Evaluating Transformer and LSTM Frameworks for Prediction in Ungauged Basins

Evaluating Transformer and LSTM Frameworks for Prediction in Ungauged Basins

评估用于无测站流域预测的 Transformer 与 LSTM 框架

Abstract: Watershed networks exhibit convergent topologies in which multiple tributaries merge into downstream channels, integrating diverse upstream hydrological processes. In ungauged basins, the absence of direct observations increases uncertainty and limits the ability to anticipate extreme events.
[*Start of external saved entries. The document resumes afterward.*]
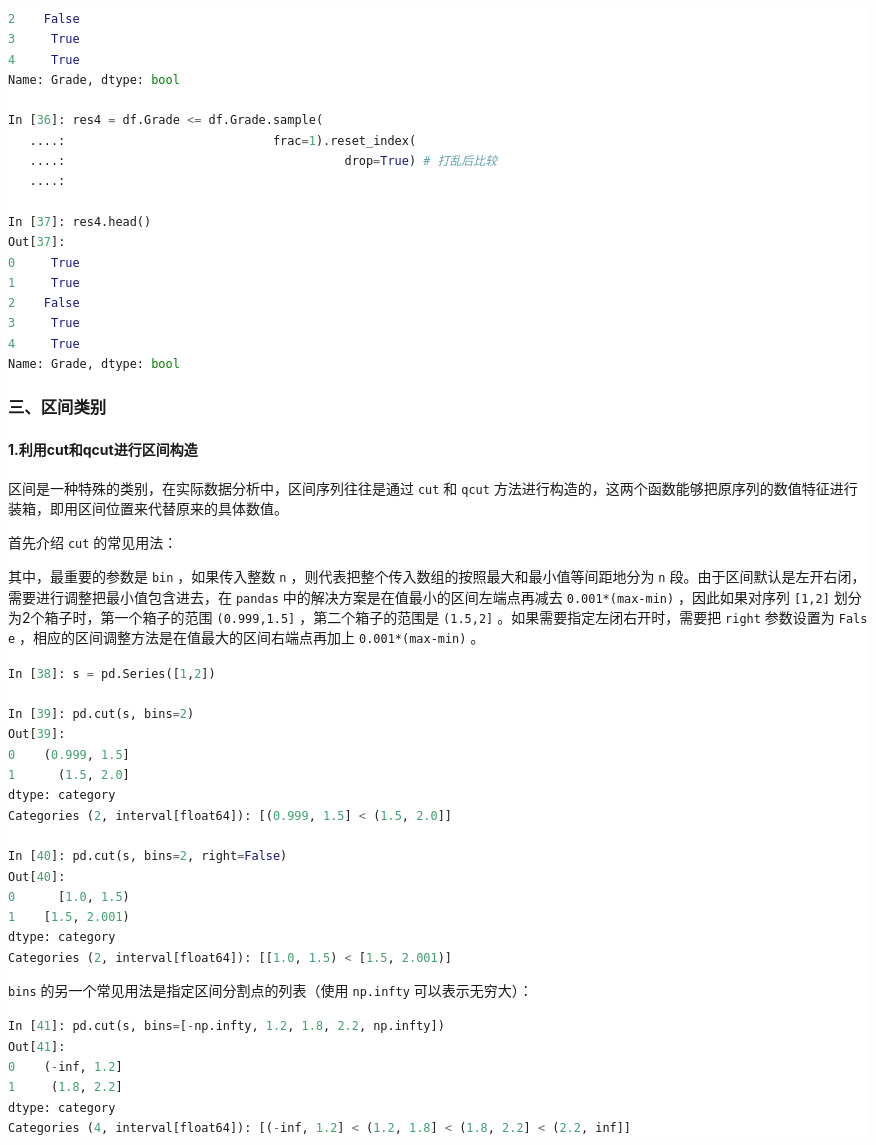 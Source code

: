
 ```python
2    False
3     True
4     True
Name: Grade, dtype: bool

In [36]: res4 = df.Grade <= df.Grade.sample(
   ....:                             frac=1).reset_index(
   ....:                                       drop=True) # 打乱后比较
   ....: 

In [37]: res4.head()
Out[37]: 
0     True
1     True
2    False
3     True
4     True
Name: Grade, dtype: bool
```

### 三、区间类别

#### 1.利用cut和qcut进行区间构造

区间是一种特殊的类别，在实际数据分析中，区间序列往往是通过 `cut` 和 `qcut` 方法进行构造的，这两个函数能够把原序列的数值特征进行装箱，即用区间位置来代替原来的具体数值。

首先介绍 `cut` 的常见用法：

其中，最重要的参数是 `bin` ，如果传入整数 `n` ，则代表把整个传入数组的按照最大和最小值等间距地分为 `n` 段。由于区间默认是左开右闭，需要进行调整把最小值包含进去，在 `pandas` 中的解决方案是在值最小的区间左端点再减去 `0.001*(max-min)` ，因此如果对序列 `[1,2]` 划分为2个箱子时，第一个箱子的范围 `(0.999,1.5]` ，第二个箱子的范围是 `(1.5,2]` 。如果需要指定左闭右开时，需要把 `right` 参数设置为 `False` ，相应的区间调整方法是在值最大的区间右端点再加上 `0.001*(max-min)` 。

```python
In [38]: s = pd.Series([1,2])

In [39]: pd.cut(s, bins=2)
Out[39]: 
0    (0.999, 1.5]
1      (1.5, 2.0]
dtype: category
Categories (2, interval[float64]): [(0.999, 1.5] < (1.5, 2.0]]

In [40]: pd.cut(s, bins=2, right=False)
Out[40]: 
0      [1.0, 1.5)
1    [1.5, 2.001)
dtype: category
Categories (2, interval[float64]): [[1.0, 1.5) < [1.5, 2.001)]
```

`bins` 的另一个常见用法是指定区间分割点的列表（使用 `np.infty` 可以表示无穷大）：

```python
In [41]: pd.cut(s, bins=[-np.infty, 1.2, 1.8, 2.2, np.infty])
Out[41]: 
0    (-inf, 1.2]
1     (1.8, 2.2]
dtype: category
Categories (4, interval[float64]): [(-inf, 1.2] < (1.2, 1.8] < (1.8, 2.2] < (2.2, inf]]
```
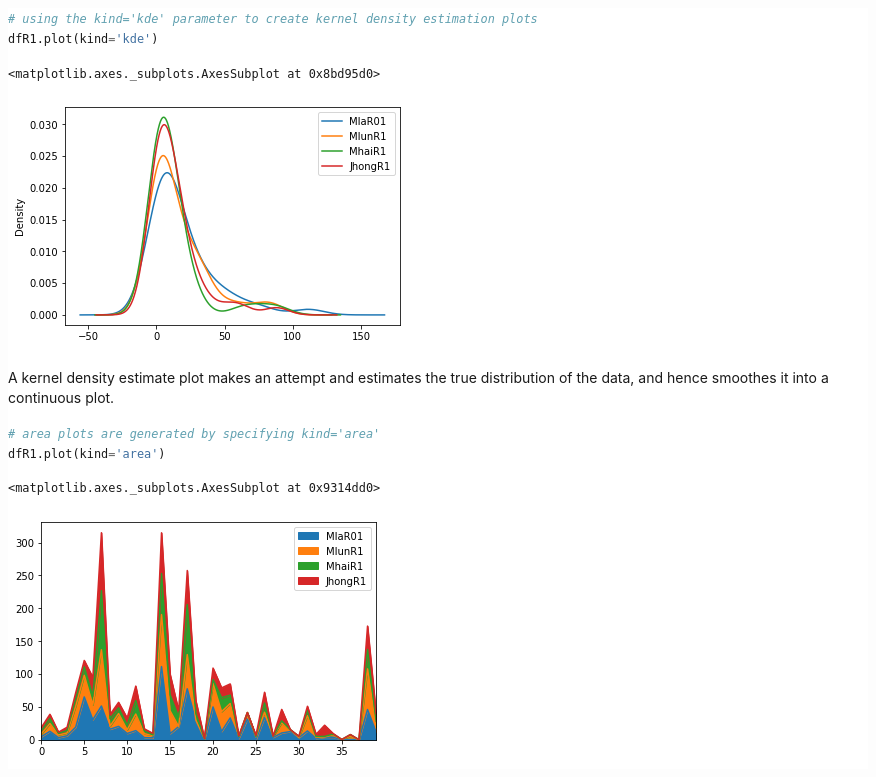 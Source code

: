 

```python
# using the kind='kde' parameter to create kernel density estimation plots
dfR1.plot(kind='kde')
```




    <matplotlib.axes._subplots.AxesSubplot at 0x8bd95d0>




![png](output_56_1.png)


A kernel density estimate plot makes an attempt and estimates the true distribution of the data, and hence smoothes it into a continuous plot.


```python
# area plots are generated by specifying kind='area'
dfR1.plot(kind='area')
```




    <matplotlib.axes._subplots.AxesSubplot at 0x9314dd0>




![png](output_58_1.png)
摘要: 流域网络呈现出汇聚型拓扑结构,即多条支流汇入下游河道,整合了上游多样的水文过程。在无测站流域中,由于缺乏直接观测数据,不确定性增加,限制了对极端事件的预测能力。

This study evaluates whether an encoder-only Transformer provides an advantage over an LSTM for upstream streamflow inference under limited hydrologic information, using retrospective simulations from the NOAA National Water Model (NWM). Across both upstream-only and combined configurations, the LSTM showed stronger overall performance than the Transformer model across the two configurations.

本研究利用美国国家海洋和大气管理局(NOAA)国家水文模型(NWM)的回溯模拟数据,评估了在水文信息有限的情况下,仅含编码器的 Transformer 在上游径流推断方面是否比 LSTM 具有优势。在仅考虑上游和综合配置两种情况下,LSTM 的整体表现均优于 Transformer 模型。

Incorporating downstream information further boosted performance for all models, increasing median NNSE by more than 60%. Rather than treating this as a leaderboard-style comparison, we interpret the experiments as a test of architectural inductive bias for hydrologic sequence inference.

引入下游信息进一步提升了所有模型的性能,使中位数 NNSE(纳什效率系数)提高了 60% 以上。我们并未将此视为排行榜式的竞争,而是将这些实验解读为对水文序列推断架构归纳偏置的测试。

The results indicate that recurrent memory remains better aligned with this upstream reconstruction task than an encoder-only Transformer, while downstream hydrologic context provides a strong auxiliary constraint that substantially improves prediction skill across architectures.

研究结果表明,循环记忆机制在处理此类上游重构任务时,依然比仅含编码器的 Transformer 更具优势;同时,下游水文背景提供了一种强有力的辅助约束,能够显著提升各类架构的预测能力。